**Exercise details:** Take the data below and extract the lines from the one with "[ ] Linear Algebra" to the one with "[ ] [#optimization](grokking-the-fundamentals.md#optimization", inclusive, exactly as written.

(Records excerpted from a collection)

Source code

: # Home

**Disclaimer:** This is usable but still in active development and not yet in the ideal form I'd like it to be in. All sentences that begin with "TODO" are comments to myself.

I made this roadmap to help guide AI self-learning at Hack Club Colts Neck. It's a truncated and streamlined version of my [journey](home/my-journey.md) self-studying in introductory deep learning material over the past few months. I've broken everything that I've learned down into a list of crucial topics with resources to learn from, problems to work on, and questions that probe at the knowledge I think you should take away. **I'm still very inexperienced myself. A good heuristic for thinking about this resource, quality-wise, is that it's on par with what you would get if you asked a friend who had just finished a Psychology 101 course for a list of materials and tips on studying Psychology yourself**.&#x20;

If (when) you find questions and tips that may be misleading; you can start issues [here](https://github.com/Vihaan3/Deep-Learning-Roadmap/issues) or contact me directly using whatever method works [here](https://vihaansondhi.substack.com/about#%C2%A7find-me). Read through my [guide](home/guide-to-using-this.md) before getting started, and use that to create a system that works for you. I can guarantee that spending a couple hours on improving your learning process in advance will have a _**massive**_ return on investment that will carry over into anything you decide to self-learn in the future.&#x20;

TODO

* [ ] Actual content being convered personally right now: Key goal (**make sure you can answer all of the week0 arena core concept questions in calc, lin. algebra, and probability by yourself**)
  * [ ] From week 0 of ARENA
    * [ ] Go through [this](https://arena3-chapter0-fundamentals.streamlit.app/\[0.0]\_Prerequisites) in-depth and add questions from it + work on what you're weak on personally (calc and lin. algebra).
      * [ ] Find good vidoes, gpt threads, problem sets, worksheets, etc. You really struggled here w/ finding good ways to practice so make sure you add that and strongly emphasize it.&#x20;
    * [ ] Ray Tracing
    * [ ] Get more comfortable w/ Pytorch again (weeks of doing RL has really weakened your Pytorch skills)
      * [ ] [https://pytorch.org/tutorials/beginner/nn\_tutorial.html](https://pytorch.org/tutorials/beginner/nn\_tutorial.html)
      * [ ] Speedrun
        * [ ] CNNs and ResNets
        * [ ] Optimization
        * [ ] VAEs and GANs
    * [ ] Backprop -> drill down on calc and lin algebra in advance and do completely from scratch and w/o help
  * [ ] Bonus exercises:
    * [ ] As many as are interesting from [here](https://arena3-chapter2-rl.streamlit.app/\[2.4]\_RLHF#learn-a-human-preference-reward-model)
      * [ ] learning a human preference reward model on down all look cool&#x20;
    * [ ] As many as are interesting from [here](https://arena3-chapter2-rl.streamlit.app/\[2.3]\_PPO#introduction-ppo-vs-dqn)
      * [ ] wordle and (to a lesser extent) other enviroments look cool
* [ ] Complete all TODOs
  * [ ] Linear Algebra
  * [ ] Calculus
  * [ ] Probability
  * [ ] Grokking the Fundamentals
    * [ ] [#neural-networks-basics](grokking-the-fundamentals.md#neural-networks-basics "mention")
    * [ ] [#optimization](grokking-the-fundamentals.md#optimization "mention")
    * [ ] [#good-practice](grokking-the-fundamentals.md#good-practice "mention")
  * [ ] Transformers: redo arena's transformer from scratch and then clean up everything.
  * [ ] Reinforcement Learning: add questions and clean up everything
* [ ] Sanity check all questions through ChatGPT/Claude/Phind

**Response area:**
  * [ ] Linear Algebra
  * [ ] Calculus
  * [ ] Probability
  * [ ] Grokking the Fundamentals
    * [ ] [#neural-networks-basics](grokking-the-fundamentals.md#neural-networks-basics "mention")
    * [ ] [#optimization](grokking-the-fundamentals.md#optimization "mention")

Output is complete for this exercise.